Initially, Holly struggled playing guitar to the revved up rhythm, as he couldn’t get his hand to the pickup selector switch on his Fender Stratocaster without losing the beat.  As a workaround, guitarist Niki Sullivan knelt beside Holly during the recording and flipped the switch for him at the appropriate points. Producer Norman Petty was also flipping switches, as he turned the echo chamber’s control switch off and on continuously, so that it sounded like there were two drummers playing on the record. With the ingenuity of their recording techniques, the instrumentation and Holly’s hiccup-inflected vocals, the song was perfect.

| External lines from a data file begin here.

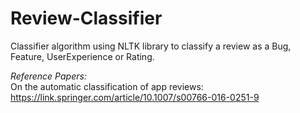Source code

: # Review-Classifier
Classifier algorithm using NLTK library to classify a review as a Bug, Feature, UserExperience or Rating.

*Reference Papers:*                                                   
On the automatic classification of app reviews:                                                                        
https://link.springer.com/article/10.1007/s00766-016-0251-9
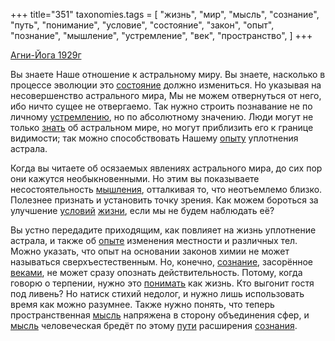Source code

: +++
title="351"
taxonomies.tags = [
 "жизнь",
 "мир",
 "мысль",
 "сознание",
 "путь",
 "понимание",
 "условие",
 "состояние",
 "закон",
 "опыт",
 "познание",
 "мышление",
 "устремление",
 "век",
 "пространство",
]
+++

[Агни-Йога 1929г](/agni/1929)

Вы знаете Наше отношение к астральному миру. Вы знаете, насколько в процессе эволюции это [состояние](/tags/состояние) должно измениться. Но указывая на несовершенство астрального мира, Мы не можем отвернуться от него, ибо ничто сущее не отвергаемо. Так нужно строить познавание не по личному [устремлению](/tags/устремление), но по абсолютному значению. Люди могут не только [знать](/tags/познание) об астральном мире, но могут приблизить его к границе видимости; так можно способствовать Нашему [опыту](/tags/опыт) уплотнения астрала.   

Когда вы читаете об осязаемых явлениях астрального мира, до сих пор они кажутся необыкновенными. Но этим вы показываете несостоятельность [мышления](/tags/мышление), отталкивая то, что неотъемлемо близко. Полезнее признать и установить точку зрения. Как можем бороться за улучшение [условий](/tags/условие) [жизни](/tags/жизнь), если мы не будем наблюдать её?   

Вы устно передадите приходящим, как повлияет на жизнь уплотнение астрала, и также об [опыте](/tags/опыт) изменения местности и различных тел. Можно указать, что опыт на основании законов химии не может называться сверхъестественным. Но, конечно, [сознание](/tags/сознание), засорённое [веками](/tags/век), не может сразу опознать действительность. Потому, когда говорю о терпении, нужно это [понимать](/tags/понимание) как жизнь. Кто выгонит гостя под ливень? Но натиск стихий недолог, и нужно лишь использовать время как можно разумнее. Также нужно понять, что теперь пространственная [мысль](/tags/мысль) напряжена в сторону объединения сфер, и [мысль](/tags/мысль) человеческая бредёт по этому [пути](/tags/путь) расширения [сознания](/tags/сознание).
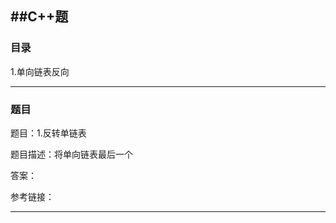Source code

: ##C++题
--------
### 目录

1.单向链表反向

--------
### 题目

题目：1.反转单链表

题目描述：将单向链表最后一个

答案：

参考链接：

--------


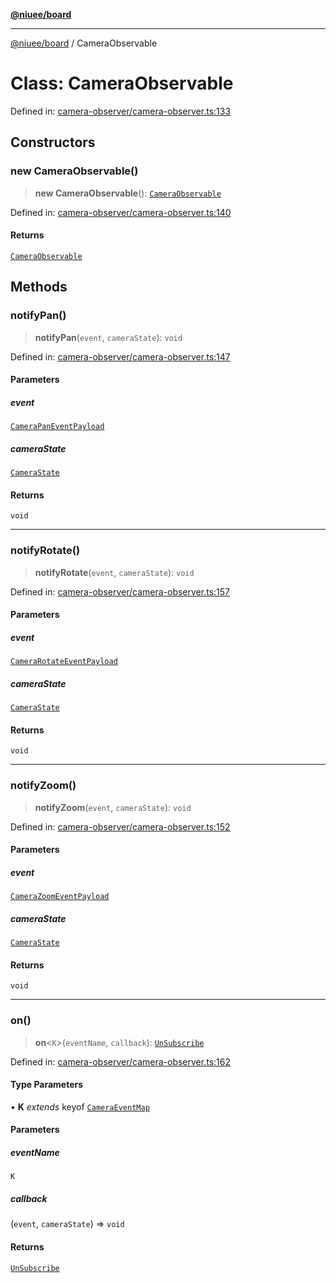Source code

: [**@niuee/board**](../README.md)

***

[@niuee/board](../globals.md) / CameraObservable

# Class: CameraObservable

Defined in: [camera-observer/camera-observer.ts:133](https://github.com/niuee/board/blob/e6c1edcccf6525a0cc9088782c7c4653e837f533/src/camera-observer/camera-observer.ts#L133)

## Constructors

### new CameraObservable()

> **new CameraObservable**(): [`CameraObservable`](CameraObservable.md)

Defined in: [camera-observer/camera-observer.ts:140](https://github.com/niuee/board/blob/e6c1edcccf6525a0cc9088782c7c4653e837f533/src/camera-observer/camera-observer.ts#L140)

#### Returns

[`CameraObservable`](CameraObservable.md)

## Methods

### notifyPan()

> **notifyPan**(`event`, `cameraState`): `void`

Defined in: [camera-observer/camera-observer.ts:147](https://github.com/niuee/board/blob/e6c1edcccf6525a0cc9088782c7c4653e837f533/src/camera-observer/camera-observer.ts#L147)

#### Parameters

##### event

[`CameraPanEventPayload`](../type-aliases/CameraPanEventPayload.md)

##### cameraState

[`CameraState`](../type-aliases/CameraState.md)

#### Returns

`void`

***

### notifyRotate()

> **notifyRotate**(`event`, `cameraState`): `void`

Defined in: [camera-observer/camera-observer.ts:157](https://github.com/niuee/board/blob/e6c1edcccf6525a0cc9088782c7c4653e837f533/src/camera-observer/camera-observer.ts#L157)

#### Parameters

##### event

[`CameraRotateEventPayload`](../type-aliases/CameraRotateEventPayload.md)

##### cameraState

[`CameraState`](../type-aliases/CameraState.md)

#### Returns

`void`

***

### notifyZoom()

> **notifyZoom**(`event`, `cameraState`): `void`

Defined in: [camera-observer/camera-observer.ts:152](https://github.com/niuee/board/blob/e6c1edcccf6525a0cc9088782c7c4653e837f533/src/camera-observer/camera-observer.ts#L152)

#### Parameters

##### event

[`CameraZoomEventPayload`](../type-aliases/CameraZoomEventPayload.md)

##### cameraState

[`CameraState`](../type-aliases/CameraState.md)

#### Returns

`void`

***

### on()

> **on**\<`K`\>(`eventName`, `callback`): [`UnSubscribe`](../type-aliases/UnSubscribe.md)

Defined in: [camera-observer/camera-observer.ts:162](https://github.com/niuee/board/blob/e6c1edcccf6525a0cc9088782c7c4653e837f533/src/camera-observer/camera-observer.ts#L162)

#### Type Parameters

• **K** *extends* keyof [`CameraEventMap`](../type-aliases/CameraEventMap.md)

#### Parameters

##### eventName

`K`

##### callback

(`event`, `cameraState`) => `void`

#### Returns

[`UnSubscribe`](../type-aliases/UnSubscribe.md)
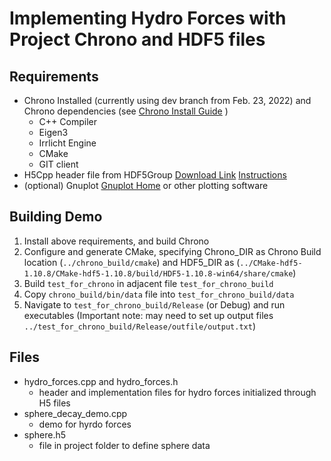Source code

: # Implementing Hydro Forces with Project Chrono and HDF5 files

## Requirements
* Chrono Installed (currently using dev branch from Feb. 23, 2022) and Chrono dependencies (see [Chrono Install Guide](https://api.projectchrono.org/tutorial_install_chrono.html) )
	* C++ Compiler
	* Eigen3
	* Irrlicht Engine
	* CMake
	* GIT client
* H5Cpp header file from HDF5Group [Download Link](https://portal.hdfgroup.org/display/support/Downloads) [Instructions](https://portal.hdfgroup.org/display/support/Building+HDF5+with+CMake#BuildingHDF5withCMake-quickins)
* (optional) Gnuplot [Gnuplot Home](http://www.gnuplot.info/) or other plotting software

## Building Demo
1. Install above requirements, and build Chrono
2. Configure and generate CMake, specifying Chrono_DIR as Chrono Build location (`../chrono_build/cmake`) and HDF5_DIR as (`../CMake-hdf5-1.10.8/CMake-hdf5-1.10.8/build/HDF5-1.10.8-win64/share/cmake`)
3. Build `test_for_chrono` in adjacent file `test_for_chrono_build`
4. Copy `chrono_build/bin/data` file into `test_for_chrono_build/data`
5. Navigate to `test_for_chrono_build/Release` (or Debug) and run executables (Important note: may need to set up output files `../test_for_chrono_build/Release/outfile/output.txt`)

## Files
* hydro_forces.cpp and hydro_forces.h
	* header and implementation files for hydro forces initialized through H5 files
* sphere_decay_demo.cpp
	* demo for hyrdo forces 
* sphere.h5 
	* file in project folder to define sphere data
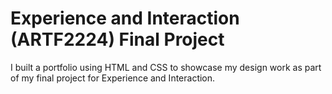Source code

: # Experience and Interaction (ARTF2224) Final Project
I built a portfolio using HTML and CSS to showcase my design work as part of my final project for Experience and Interaction.
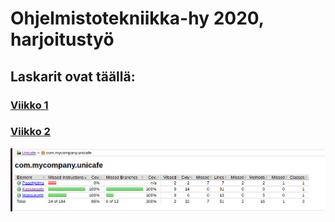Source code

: # Ohjelmistotekniikka-hy 2020, harjoitustyö

## Laskarit ovat täällä:

### [Viikko 1](https://github.com/anadis504/ot-harjoitustyo/blob/master/laskarit/viikko1)

### [Viikko 2](https://github.com/anadis504/ot-harjoitustyo/tree/master/laskarit/viikko2)

![Testikattavuus Unicafe](https://github.com/anadis504/ot-harjoitustyo/blob/master/laskarit/viikko2/unicafe-testikattavuus.png)


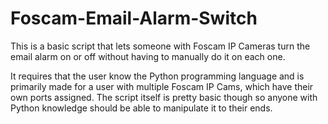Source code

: Foscam-Email-Alarm-Switch
=========================

This is a basic script that lets someone with Foscam IP Cameras turn the email alarm on or off without having to
manually do it on each one.

It requires that the user know the Python programming language and is primarily made for a user with multiple Foscam IP
Cams, which have their own ports assigned.  The script itself is pretty basic though so anyone with Python knowledge
should be able to manipulate it to their ends.
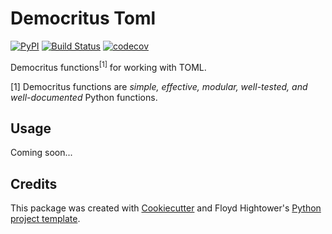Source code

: # Democritus Toml

[![PyPI](https://img.shields.io/pypi/v/democritus-toml.svg)](https://pypi.python.org/pypi/democritus-toml)
[![Build Status](https://travis-ci.com/democritus-project/democritus-toml.svg?branch=master)](https://travis-ci.com/democritus-project/democritus-toml)
[![codecov](https://codecov.io/gh/democritus-project/democritus-toml/branch/master/graph/badge.svg?token=V0WOIXRGMM)](https://codecov.io/gh/democritus-project/democritus-toml)

Democritus functions<sup>[1]</sup> for working with TOML.

[1] Democritus functions are <i>simple, effective, modular, well-tested, and well-documented</i> Python functions.

## Usage

Coming soon...

## Credits

This package was created with [Cookiecutter](https://github.com/audreyr/cookiecutter) and Floyd Hightower's [Python project template](https://github.com/fhightower-templates/python-project-template).

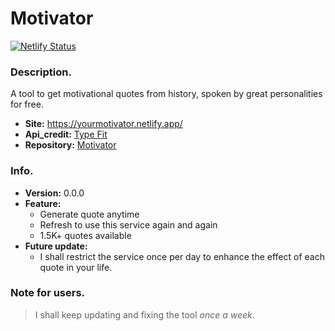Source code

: # Motivator
[![Netlify Status](https://api.netlify.com/api/v1/badges/5a4168d4-4a31-40a1-8d59-d6e3e4e96a23/deploy-status)](https://app.netlify.com/sites/yourmotivator/deploys)
 ### Description.
  A tool to get motivational quotes from history, spoken by great personalities for free.  
  + **Site:** <https://yourmotivator.netlify.app/>  
  + **Api_credit:** [Type Fit](https://type.fit/)
  + **Repository:** [Motivator](https://github.com/desouvik/Motivator)

### Info.
 + **Version:** 0.0.0  
 + **Feature:** 
     + Generate quote anytime  
     + Refresh to use this service again and again  
     + 1.5K\+ quotes  available  
 + **Future update:**  
     + I shall restrict the service once per day to enhance the effect of each quote in your life.
    
### Note for users.
> I shall keep updating and fixing the tool *once a week*.
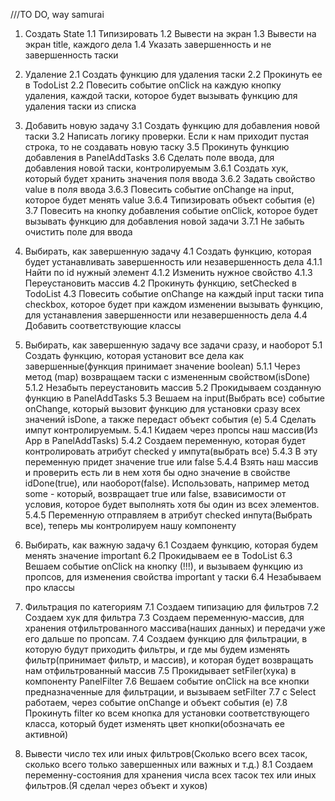 ///TO DO, way samurai

1. Создать State
   1.1 Типизировать
   1.2 Вывести на экран
   1.3 Вывести на экран title, каждого дела
   1.4 Указать завершенность и не завершенность таски

2. Удаление
   2.1 Создать функцию для удаления таски
   2.2 Прокинуть ее в TodoList
   2.2 Повесить событие onClick на каждую кнопку удаления, каждой таски, которое будет вызывать функцию для удаления таски из списка

3. Добавить новую задачу
   3.1 Создать функцию для добавления новой таски
   3.2 Написать логику проверки. Если к нам приходит пустая строка, то не создавать новую таску
   3.5 Прокинуть функцию добавления в PanelAddTasks
   3.6 Сделать поле ввода, для добавления новой таски, контролируемым
   3.6.1 Создать хук, который будет хранить значения поля ввода
   3.6.2 Задать свойство value в поля ввода
   3.6.3 Повесить событие onChange на input, которое будет менять value
   3.6.4 Типизировать объект события (e)
   3.7 Повесить на кнопку добавления событие onClick,
   которое будет вызывать функцию для добавления новой задачи
   3.7.1 Не забыть очистить поле для ввода

4. Выбирать, как завершенную задачу
   4.1 Создать функцию, которая будет устанавливать завершенность или незавершенность дела
   4.1.1 Найти по id нужный элемент
   4.1.2 Изменить нужное свойство
   4.1.3 Переустановить массив
   4.2 Прокинуть функцию, setChecked в TodoList
   4.3 Повесить событие onChange на каждый input таски типа checkbox, которое будет при каждом изменении вызывать функцию, для устанавления завершенности или незавершенность дела
   4.4 Добавить соответствующие классы

5. Выбирать, как завершенную задачу все задачи сразу, и наоборот
   5.1 Создать функцию, которая установит все дела как завершенные(функция принимает значение boolean)
   5.1.1 Через метод (map) возвращаем таски с измененным свойством(isDone)
   5.1.2 Незабыть переустановить массив
   5.2 Прокидываем созданную функцию в PanelAddTasks
   5.3 Вешаем на input(Выбрать все) событие onChange, который вызовит функцию для установки сразу всех значений isDone, а также передаст объект события (e)
   5.4 Сделать импут контролируемым.
   5.4.1 Кидаем через пропсы наш массив(Из App в PanelAddTasks)
   5.4.2 Создаем переменную, которая будет контролировать атрибут checked у импута(выбрать все)
   5.4.3 В эту переменную придет значение true или false
   5.4.4 Взять наш массив и проверить есть ли в нем хотя бы одно значение в свойстве idDone(true), или наоборот(false). Использовать, например метод some - который, возвращает true или false, взависимости от условия, которое будет выполнять хотя бы один из всех элементов.
   5.4.5 Переменную отправляем в атрибут checked инпута(Выбрать все), теперь мы контролируем нашу компоненту

6. Выбирать, как важную задачу
   6.1 Создаем функцию, которая будем менять значение important
   6.2 Прокидываем ее в TodoList
   6.3 Вешаем событие onClick на кнопку (!!!), и вызываем функцию из пропсов, для изменения свойства important у таски
   6.4 Незабываем про классы

7. Фильтрация по категориям
   7.1 Создаем типизацию для фильтров
   7.2 Создаем хук для фильтра
   7.3 Создаем переменную-массив, для хранения отфильтрованного массива(наших данных) и передачи уже его дальше по пропсам.
   7.4 Создаем функцию для фильтрации, в которую будут приходить фильтры, и где мы будем изменять фильтр(принимает фильтр, и массив), и которая будет возвращать нам отфильтрованный массив
   7.5 Прокидывает setFiler(хука) в компоненту PanelFilter
   7.6 Вешаем событие onClick на все кнопки предназначенные для фильтрации, и вызываем setFilter
   7.7 с Select работаем, через событие onChange и объект события (e)
   7.8 Прокинуть filter ко всем кнопка для установки соответствующего класса, который будет изменять цвет кнопки(обозначать ее активной)

8. Вывести число тех или иных фильтров(Сколько всего всех тасок, сколько всего только завершенных или важных и т.д.)
   8.1 Создаем переменну-состояния для хранения числа всех тасок тех или иных фильтров.(Я сделал через объект и хуков)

The song was a hit, catapulting to number three on Billboard’s pop charts in late 1957 / early 1958. “Peggy Sue” continues to resonate, as it has been covered by a multitude of artists from the Beach Boys to John Lennon to Cobra Starship. Holly was inducted into the Rock and Roll Hall of Fame in 1986; and the Crickets were inducted into the Rock and Roll Hall of Fame in 2012. Buddy Holly is featured in the Rock and Roll Hall of Fame and Museum's Cities and Sounds exhibit, in the Rave On – Rock and Roll's Early Years section, which pays tribute to the pioneers who created the sound and style of rock and roll.